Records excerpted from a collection
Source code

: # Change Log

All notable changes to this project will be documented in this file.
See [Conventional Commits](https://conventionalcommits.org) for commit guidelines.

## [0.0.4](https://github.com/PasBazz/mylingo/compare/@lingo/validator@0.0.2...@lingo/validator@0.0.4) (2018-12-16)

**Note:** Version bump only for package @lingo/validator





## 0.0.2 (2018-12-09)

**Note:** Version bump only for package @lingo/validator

--

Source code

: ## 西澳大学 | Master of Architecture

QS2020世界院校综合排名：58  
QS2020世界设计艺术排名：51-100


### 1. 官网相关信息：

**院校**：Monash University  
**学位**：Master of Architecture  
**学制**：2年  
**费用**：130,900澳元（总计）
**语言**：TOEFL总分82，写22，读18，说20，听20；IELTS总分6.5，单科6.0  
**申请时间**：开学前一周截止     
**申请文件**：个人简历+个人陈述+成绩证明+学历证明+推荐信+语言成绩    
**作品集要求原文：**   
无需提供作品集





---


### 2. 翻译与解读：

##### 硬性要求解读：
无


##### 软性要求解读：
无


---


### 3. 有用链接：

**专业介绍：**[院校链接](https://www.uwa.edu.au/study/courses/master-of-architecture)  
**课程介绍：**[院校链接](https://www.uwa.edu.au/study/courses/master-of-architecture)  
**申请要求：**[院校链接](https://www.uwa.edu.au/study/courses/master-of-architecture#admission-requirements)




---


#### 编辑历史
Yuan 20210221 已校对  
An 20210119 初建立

WHAT NEEDS TO BE DONE
Please make an exact copy of the lines above from the line with "### 1. 官网相关信息：" through the line with "An 20210119 初建立", both ends included.

FINISHED TASK
### 1. 官网相关信息：

**院校**：Monash University  
**学位**：Master of Architecture  
**学制**：2年  
**费用**：130,900澳元（总计）
**语言**：TOEFL总分82，写22，读18，说20，听20；IELTS总分6.5，单科6.0  
**申请时间**：开学前一周截止     
**申请文件**：个人简历+个人陈述+成绩证明+学历证明+推荐信+语言成绩    
**作品集要求原文：**   
无需提供作品集





---


### 2. 翻译与解读：

##### 硬性要求解读：
无


##### 软性要求解读：
无


---


### 3. 有用链接：

**专业介绍：**[院校链接](https://www.uwa.edu.au/study/courses/master-of-architecture)  
**课程介绍：**[院校链接](https://www.uwa.edu.au/study/courses/master-of-architecture)  
**申请要求：**[院校链接](https://www.uwa.edu.au/study/courses/master-of-architecture#admission-requirements)




---


#### 编辑历史
Yuan 20210221 已校对  
An 20210119 初建立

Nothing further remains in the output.